◆ Task details
A verbatim printing of the entries that follow is needed; pictures must not appear in it.

◆ Data extracts
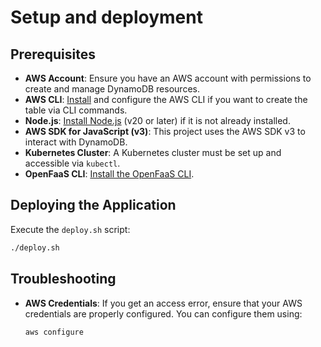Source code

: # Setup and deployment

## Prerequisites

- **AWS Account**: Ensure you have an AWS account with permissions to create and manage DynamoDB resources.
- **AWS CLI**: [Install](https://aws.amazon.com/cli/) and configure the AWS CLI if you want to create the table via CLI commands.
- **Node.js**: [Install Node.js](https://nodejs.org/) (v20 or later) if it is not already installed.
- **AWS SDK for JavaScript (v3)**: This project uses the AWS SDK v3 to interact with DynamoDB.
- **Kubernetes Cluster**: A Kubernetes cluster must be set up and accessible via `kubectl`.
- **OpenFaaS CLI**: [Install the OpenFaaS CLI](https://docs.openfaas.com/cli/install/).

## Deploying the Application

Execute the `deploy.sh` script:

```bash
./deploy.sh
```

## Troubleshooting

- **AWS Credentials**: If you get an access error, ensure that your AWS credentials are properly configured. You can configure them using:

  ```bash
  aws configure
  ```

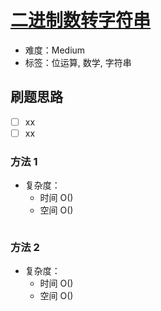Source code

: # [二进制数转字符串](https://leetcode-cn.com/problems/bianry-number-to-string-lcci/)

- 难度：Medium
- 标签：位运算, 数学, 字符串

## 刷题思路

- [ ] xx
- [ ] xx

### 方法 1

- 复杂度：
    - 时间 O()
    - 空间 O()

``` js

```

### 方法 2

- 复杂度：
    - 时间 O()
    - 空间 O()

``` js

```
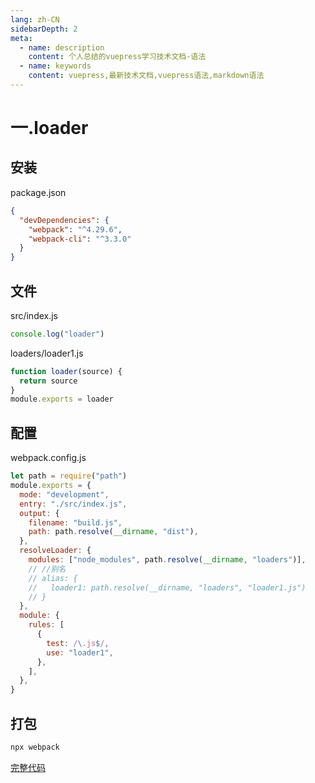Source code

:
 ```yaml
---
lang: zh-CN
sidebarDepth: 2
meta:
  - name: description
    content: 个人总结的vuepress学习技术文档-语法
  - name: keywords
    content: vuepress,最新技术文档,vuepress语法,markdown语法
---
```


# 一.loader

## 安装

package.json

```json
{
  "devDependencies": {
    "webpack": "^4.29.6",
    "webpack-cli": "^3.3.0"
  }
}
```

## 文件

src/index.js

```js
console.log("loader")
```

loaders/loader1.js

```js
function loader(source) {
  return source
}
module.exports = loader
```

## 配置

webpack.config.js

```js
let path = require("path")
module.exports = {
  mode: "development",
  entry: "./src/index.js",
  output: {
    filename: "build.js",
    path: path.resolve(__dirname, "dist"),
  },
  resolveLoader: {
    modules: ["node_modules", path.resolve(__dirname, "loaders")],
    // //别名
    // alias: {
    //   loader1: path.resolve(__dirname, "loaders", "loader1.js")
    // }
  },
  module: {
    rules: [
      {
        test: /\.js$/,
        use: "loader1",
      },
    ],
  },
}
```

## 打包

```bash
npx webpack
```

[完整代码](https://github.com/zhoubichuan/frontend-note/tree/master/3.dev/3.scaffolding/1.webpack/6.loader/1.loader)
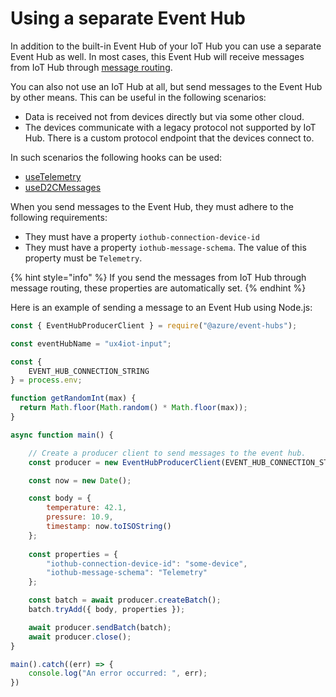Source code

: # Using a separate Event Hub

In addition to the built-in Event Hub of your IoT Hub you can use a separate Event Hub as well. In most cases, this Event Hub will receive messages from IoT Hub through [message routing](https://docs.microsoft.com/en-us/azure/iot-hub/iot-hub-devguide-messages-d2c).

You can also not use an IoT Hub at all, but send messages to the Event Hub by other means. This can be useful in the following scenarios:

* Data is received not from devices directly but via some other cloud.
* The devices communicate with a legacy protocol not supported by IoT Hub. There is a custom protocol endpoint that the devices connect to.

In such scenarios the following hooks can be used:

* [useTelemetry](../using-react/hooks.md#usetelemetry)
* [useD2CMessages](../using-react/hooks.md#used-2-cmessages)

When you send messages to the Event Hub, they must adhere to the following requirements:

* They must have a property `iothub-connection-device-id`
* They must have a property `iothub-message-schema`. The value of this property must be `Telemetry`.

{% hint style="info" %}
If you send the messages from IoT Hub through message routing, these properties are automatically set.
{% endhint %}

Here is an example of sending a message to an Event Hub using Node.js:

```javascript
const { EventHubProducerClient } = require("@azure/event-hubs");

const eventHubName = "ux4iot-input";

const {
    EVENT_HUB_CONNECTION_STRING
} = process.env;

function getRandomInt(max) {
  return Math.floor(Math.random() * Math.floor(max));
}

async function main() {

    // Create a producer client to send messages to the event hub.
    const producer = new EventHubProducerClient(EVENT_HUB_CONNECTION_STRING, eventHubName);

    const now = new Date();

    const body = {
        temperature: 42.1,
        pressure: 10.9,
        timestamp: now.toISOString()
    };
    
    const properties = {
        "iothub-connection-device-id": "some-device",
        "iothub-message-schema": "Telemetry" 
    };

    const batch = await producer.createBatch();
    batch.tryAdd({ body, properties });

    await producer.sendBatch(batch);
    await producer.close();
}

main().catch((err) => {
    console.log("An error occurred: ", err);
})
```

◆ Solved problem
Source code

: # Setup and deployment

## Prerequisites

- **AWS Account**: Ensure you have an AWS account with permissions to create and manage DynamoDB resources.
- **AWS CLI**: [Install](https://aws.amazon.com/cli/) and configure the AWS CLI if you want to create the table via CLI commands.
- **Node.js**: [Install Node.js](https://nodejs.org/) (v20 or later) if it is not already installed.
- **AWS SDK for JavaScript (v3)**: This project uses the AWS SDK v3 to interact with DynamoDB.
- **Kubernetes Cluster**: A Kubernetes cluster must be set up and accessible via `kubectl`.
- **OpenFaaS CLI**: [Install the OpenFaaS CLI](https://docs.openfaas.com/cli/install/).

## Deploying the Application

Execute the `deploy.sh` script:

```bash
./deploy.sh
```

## Troubleshooting

- **AWS Credentials**: If you get an access error, ensure that your AWS credentials are properly configured. You can configure them using:

  ```bash
  aws configure
  ```

Source code

: # [二进制数转字符串](https://leetcode-cn.com/problems/bianry-number-to-string-lcci/)

- 难度：Medium
- 标签：位运算, 数学, 字符串

## 刷题思路

- [ ] xx
- [ ] xx

### 方法 1

- 复杂度：
    - 时间 O()
    - 空间 O()

``` js

```

### 方法 2

- 复杂度：
    - 时间 O()
    - 空间 O()

``` js

```
Source code

:
 ```yaml
---
lang: zh-CN
sidebarDepth: 2
meta:
  - name: description
    content: 个人总结的vuepress学习技术文档-语法
  - name: keywords
    content: vuepress,最新技术文档,vuepress语法,markdown语法
---
```


# 一.loader

## 安装

package.json

```json
{
  "devDependencies": {
    "webpack": "^4.29.6",
    "webpack-cli": "^3.3.0"
  }
}
```

## 文件

src/index.js

```js
console.log("loader")
```

loaders/loader1.js

```js
function loader(source) {
  return source
}
module.exports = loader
```

## 配置

webpack.config.js

```js
let path = require("path")
module.exports = {
  mode: "development",
  entry: "./src/index.js",
  output: {
    filename: "build.js",
    path: path.resolve(__dirname, "dist"),
  },
  resolveLoader: {
    modules: ["node_modules", path.resolve(__dirname, "loaders")],
    // //别名
    // alias: {
    //   loader1: path.resolve(__dirname, "loaders", "loader1.js")
    // }
  },
  module: {
    rules: [
      {
        test: /\.js$/,
        use: "loader1",
      },
    ],
  },
}
```

## 打包

```bash
npx webpack
```

[完整代码](https://github.com/zhoubichuan/frontend-note/tree/master/3.dev/3.scaffolding/1.webpack/6.loader/1.loader)
Source code

: # Using a separate Event Hub

In addition to the built-in Event Hub of your IoT Hub you can use a separate Event Hub as well. In most cases, this Event Hub will receive messages from IoT Hub through [message routing](https://docs.microsoft.com/en-us/azure/iot-hub/iot-hub-devguide-messages-d2c).

You can also not use an IoT Hub at all, but send messages to the Event Hub by other means. This can be useful in the following scenarios:

* Data is received not from devices directly but via some other cloud.
* The devices communicate with a legacy protocol not supported by IoT Hub. There is a custom protocol endpoint that the devices connect to.

In such scenarios the following hooks can be used:

* [useTelemetry](../using-react/hooks.md#usetelemetry)
* [useD2CMessages](../using-react/hooks.md#used-2-cmessages)

When you send messages to the Event Hub, they must adhere to the following requirements:

* They must have a property `iothub-connection-device-id`
* They must have a property `iothub-message-schema`. The value of this property must be `Telemetry`.

{% hint style="info" %}
If you send the messages from IoT Hub through message routing, these properties are automatically set.
{% endhint %}

Here is an example of sending a message to an Event Hub using Node.js:

```javascript
const { EventHubProducerClient } = require("@azure/event-hubs");

const eventHubName = "ux4iot-input";

const {
    EVENT_HUB_CONNECTION_STRING
} = process.env;

function getRandomInt(max) {
  return Math.floor(Math.random() * Math.floor(max));
}

async function main() {

    // Create a producer client to send messages to the event hub.
    const producer = new EventHubProducerClient(EVENT_HUB_CONNECTION_STRING, eventHubName);

    const now = new Date();

    const body = {
        temperature: 42.1,
        pressure: 10.9,
        timestamp: now.toISOString()
    };
    
    const properties = {
        "iothub-connection-device-id": "some-device",
        "iothub-message-schema": "Telemetry" 
    };

    const batch = await producer.createBatch();
    batch.tryAdd({ body, properties });

    await producer.sendBatch(batch);
    await producer.close();
}

main().catch((err) => {
    console.log("An error occurred: ", err);
})
```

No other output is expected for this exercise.